A trader purchases $1 million worth of SPY EOD call options on the morning of an FOMC meeting. They believe a rate cut will boost SPY, while unchanged rates will push SPY lower. The market currently prices both outcomes at 50:50.

Just before the decision is made, the trader wants to reduce their directional risk but doesn’t want to sell the SPY calls due to lower liquidity. To hedge, they buy $200,000 worth of “NO” positions in the rate change market, pushing the rate cut probability to 48/52.

If market consensus is 50:50, efficiency would dictate that traders buy “YES” shares to restore the market to 50:50. But this doesn’t always happen.

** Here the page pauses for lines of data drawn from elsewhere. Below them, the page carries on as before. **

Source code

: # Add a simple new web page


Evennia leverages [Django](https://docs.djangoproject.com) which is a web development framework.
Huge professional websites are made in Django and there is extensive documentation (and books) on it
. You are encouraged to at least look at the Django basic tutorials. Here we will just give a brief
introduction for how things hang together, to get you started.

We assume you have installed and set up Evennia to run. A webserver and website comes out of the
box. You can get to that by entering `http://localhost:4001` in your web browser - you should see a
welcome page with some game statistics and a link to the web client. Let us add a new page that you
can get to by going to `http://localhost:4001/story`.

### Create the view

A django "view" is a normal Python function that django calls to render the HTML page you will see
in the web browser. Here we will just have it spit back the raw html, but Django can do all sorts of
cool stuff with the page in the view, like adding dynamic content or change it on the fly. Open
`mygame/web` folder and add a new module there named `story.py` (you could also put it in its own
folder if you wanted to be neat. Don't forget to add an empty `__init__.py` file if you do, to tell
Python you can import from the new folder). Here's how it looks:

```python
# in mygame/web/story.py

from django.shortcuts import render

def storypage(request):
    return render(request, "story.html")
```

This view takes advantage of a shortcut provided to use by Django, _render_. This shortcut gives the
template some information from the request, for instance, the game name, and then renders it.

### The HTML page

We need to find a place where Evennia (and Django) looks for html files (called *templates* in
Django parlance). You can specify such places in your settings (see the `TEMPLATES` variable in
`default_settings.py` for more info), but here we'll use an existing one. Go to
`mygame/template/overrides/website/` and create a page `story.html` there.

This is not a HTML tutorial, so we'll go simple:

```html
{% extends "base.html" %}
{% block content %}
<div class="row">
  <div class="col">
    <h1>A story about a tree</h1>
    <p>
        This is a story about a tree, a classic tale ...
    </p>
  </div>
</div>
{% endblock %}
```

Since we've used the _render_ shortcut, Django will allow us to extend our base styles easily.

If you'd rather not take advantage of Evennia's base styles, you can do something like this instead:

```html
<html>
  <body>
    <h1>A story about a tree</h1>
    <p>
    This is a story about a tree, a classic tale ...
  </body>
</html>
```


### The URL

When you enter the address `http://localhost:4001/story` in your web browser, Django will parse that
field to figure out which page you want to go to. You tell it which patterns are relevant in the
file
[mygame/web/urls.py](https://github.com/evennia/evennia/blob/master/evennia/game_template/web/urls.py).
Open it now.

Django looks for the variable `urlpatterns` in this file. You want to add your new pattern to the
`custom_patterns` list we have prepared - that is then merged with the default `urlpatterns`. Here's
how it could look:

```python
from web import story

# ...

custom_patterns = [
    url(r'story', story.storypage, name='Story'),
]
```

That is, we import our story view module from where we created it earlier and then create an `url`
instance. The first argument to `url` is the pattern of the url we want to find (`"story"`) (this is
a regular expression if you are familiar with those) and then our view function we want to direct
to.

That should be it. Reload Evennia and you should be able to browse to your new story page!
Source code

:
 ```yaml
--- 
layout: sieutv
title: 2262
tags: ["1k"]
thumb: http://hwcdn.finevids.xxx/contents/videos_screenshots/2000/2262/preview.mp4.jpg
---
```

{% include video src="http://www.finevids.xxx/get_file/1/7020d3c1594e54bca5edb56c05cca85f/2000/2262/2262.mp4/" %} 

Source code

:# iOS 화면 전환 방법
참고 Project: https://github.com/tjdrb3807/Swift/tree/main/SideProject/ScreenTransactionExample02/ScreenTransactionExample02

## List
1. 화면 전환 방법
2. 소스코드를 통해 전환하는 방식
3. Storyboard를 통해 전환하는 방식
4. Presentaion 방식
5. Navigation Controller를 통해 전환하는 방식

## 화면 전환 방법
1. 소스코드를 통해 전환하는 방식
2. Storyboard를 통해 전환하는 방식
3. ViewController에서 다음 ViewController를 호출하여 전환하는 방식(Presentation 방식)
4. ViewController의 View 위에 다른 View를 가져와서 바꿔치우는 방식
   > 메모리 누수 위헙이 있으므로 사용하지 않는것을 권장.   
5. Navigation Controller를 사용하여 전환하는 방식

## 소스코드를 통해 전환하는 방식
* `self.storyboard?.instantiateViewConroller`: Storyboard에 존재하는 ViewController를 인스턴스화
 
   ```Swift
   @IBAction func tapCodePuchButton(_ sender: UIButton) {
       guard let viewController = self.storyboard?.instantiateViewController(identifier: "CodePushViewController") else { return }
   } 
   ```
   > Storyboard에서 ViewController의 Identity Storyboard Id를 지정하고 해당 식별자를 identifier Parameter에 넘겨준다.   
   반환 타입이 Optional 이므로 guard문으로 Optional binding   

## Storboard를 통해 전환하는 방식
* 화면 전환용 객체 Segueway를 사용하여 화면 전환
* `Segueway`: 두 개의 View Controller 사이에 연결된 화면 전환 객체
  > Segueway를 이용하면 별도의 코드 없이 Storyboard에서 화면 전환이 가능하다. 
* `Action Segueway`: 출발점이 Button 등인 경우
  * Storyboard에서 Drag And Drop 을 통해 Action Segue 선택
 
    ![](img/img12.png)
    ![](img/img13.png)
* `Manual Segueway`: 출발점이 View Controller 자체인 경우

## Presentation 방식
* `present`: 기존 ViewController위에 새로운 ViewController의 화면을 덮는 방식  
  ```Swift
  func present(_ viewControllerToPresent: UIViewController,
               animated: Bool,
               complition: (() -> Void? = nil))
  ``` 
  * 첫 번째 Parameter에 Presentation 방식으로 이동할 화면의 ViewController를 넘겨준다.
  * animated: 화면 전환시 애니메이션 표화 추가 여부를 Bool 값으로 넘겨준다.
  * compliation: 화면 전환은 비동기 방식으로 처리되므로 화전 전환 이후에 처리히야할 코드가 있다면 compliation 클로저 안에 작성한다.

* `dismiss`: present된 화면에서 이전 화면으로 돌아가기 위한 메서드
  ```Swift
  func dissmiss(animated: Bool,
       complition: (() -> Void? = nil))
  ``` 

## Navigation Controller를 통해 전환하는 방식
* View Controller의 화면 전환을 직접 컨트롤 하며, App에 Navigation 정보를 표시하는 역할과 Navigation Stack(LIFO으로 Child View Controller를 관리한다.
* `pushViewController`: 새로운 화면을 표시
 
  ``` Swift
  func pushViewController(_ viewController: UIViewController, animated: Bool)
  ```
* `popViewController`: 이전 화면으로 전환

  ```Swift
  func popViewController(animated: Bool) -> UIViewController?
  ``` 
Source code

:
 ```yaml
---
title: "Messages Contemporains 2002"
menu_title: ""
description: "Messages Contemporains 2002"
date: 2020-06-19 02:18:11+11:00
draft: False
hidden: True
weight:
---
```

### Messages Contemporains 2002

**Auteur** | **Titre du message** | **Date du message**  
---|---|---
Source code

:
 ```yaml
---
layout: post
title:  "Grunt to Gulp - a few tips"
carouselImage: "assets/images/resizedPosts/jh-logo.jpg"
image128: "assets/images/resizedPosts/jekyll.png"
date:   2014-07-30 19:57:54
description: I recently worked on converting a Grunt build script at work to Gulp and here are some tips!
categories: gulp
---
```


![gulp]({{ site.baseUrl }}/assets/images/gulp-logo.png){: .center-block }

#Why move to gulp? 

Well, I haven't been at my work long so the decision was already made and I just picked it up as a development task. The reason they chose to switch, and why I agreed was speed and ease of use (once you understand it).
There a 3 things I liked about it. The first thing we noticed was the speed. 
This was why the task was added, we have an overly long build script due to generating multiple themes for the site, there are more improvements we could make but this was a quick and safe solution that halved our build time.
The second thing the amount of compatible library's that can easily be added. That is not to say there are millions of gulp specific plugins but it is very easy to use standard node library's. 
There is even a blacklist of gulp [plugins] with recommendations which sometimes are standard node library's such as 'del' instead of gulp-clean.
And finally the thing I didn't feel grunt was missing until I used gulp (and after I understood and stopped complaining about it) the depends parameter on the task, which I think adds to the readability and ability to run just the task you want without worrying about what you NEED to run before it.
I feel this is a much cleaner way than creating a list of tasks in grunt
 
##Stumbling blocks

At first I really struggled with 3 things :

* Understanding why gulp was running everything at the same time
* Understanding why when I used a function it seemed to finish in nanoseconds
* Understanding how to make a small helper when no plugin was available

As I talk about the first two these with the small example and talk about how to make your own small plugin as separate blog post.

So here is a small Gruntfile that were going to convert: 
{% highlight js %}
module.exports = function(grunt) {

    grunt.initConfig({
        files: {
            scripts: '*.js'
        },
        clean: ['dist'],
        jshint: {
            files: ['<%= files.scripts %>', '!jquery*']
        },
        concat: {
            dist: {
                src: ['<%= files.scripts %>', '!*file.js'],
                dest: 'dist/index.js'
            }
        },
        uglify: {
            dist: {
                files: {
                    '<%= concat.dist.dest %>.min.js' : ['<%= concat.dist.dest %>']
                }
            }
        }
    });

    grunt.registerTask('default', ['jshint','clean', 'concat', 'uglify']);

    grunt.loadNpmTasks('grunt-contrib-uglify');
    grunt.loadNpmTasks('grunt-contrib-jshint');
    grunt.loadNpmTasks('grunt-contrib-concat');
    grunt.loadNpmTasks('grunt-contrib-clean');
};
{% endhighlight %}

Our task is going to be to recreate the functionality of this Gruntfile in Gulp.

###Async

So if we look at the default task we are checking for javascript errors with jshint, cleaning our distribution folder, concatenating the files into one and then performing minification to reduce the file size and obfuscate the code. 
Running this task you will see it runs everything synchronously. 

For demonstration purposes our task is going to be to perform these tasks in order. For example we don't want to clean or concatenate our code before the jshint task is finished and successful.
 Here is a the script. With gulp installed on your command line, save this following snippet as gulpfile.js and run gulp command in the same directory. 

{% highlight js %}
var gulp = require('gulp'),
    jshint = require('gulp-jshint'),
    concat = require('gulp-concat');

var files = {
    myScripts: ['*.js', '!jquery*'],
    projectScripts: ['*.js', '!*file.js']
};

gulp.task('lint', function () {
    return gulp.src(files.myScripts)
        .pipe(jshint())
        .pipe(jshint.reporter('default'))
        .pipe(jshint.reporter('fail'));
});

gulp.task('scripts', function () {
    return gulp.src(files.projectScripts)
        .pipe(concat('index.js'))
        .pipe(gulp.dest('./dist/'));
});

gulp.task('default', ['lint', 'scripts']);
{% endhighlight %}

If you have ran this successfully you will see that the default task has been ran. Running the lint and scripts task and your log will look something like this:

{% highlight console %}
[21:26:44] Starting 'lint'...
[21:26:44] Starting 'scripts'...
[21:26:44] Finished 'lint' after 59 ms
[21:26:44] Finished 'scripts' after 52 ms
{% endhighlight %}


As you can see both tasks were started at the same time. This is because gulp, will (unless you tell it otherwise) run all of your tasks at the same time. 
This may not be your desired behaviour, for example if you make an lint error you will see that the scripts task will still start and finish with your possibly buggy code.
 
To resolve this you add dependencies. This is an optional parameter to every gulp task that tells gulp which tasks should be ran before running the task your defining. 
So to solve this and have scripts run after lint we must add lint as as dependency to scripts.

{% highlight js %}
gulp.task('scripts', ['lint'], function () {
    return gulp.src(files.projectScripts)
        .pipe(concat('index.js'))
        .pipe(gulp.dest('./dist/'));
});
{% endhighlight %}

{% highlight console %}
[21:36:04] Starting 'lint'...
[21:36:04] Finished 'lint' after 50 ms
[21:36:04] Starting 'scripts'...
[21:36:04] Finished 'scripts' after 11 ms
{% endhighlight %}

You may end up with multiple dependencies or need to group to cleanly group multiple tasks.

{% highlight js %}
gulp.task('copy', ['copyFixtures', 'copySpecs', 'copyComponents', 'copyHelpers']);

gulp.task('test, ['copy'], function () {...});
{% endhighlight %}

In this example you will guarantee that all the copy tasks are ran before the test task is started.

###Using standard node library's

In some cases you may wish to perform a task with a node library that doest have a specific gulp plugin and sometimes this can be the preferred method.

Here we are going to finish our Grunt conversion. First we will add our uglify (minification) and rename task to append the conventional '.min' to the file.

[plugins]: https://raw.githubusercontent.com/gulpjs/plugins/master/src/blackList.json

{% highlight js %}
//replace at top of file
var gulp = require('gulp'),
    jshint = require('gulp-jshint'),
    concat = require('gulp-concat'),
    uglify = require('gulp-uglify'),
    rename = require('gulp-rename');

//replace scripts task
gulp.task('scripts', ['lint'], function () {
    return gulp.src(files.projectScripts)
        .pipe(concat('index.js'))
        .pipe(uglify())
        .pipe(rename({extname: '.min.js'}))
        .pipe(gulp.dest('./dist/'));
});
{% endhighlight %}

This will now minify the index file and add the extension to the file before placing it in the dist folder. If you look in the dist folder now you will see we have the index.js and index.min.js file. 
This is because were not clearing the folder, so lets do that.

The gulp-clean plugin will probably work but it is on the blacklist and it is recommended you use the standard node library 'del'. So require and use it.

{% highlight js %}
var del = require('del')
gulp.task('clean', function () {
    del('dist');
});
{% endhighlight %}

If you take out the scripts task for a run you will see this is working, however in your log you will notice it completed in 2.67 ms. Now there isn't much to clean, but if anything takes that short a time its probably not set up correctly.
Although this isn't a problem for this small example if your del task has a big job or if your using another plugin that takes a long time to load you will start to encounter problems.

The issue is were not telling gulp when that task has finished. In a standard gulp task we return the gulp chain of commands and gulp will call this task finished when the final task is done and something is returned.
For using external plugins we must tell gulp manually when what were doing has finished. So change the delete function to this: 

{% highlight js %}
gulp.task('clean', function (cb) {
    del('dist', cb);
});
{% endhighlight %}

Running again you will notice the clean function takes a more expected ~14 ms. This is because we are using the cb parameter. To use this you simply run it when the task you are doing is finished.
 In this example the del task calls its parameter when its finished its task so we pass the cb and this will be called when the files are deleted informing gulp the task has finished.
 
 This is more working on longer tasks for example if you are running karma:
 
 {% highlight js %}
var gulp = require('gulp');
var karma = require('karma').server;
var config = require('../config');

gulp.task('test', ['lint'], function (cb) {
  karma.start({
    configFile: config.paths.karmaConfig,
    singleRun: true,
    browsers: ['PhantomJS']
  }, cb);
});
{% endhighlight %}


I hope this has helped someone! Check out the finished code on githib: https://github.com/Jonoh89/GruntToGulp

Several factors prevent the market from reverting to the true 50/50 probability:

  1. Risk aversion: Traders may not want to take on the directional risk just for a small advantage, especially with infrequent events like FOMC meetings (unlike a repeated coin toss).
  2. Information asymmetry: If prediction markets are the sole source of event probabilities, traders may be hesitant to hedge if they suspect the opposing party has access to superior information. This makes arbitraging the market less appealing.

Conclusion

I strongly believe in prediction markets, but using them as the sole source of truth for probabilities is misguided.

They excel at information discovery—I envision prediction markets becoming the go-to platform for real-time odds on any event. However, I disagree with the notion that they are always entirely accurate.

For large events, incorporating error margins into predictions is crucial to account for biases stemming from preference, hedging, or time.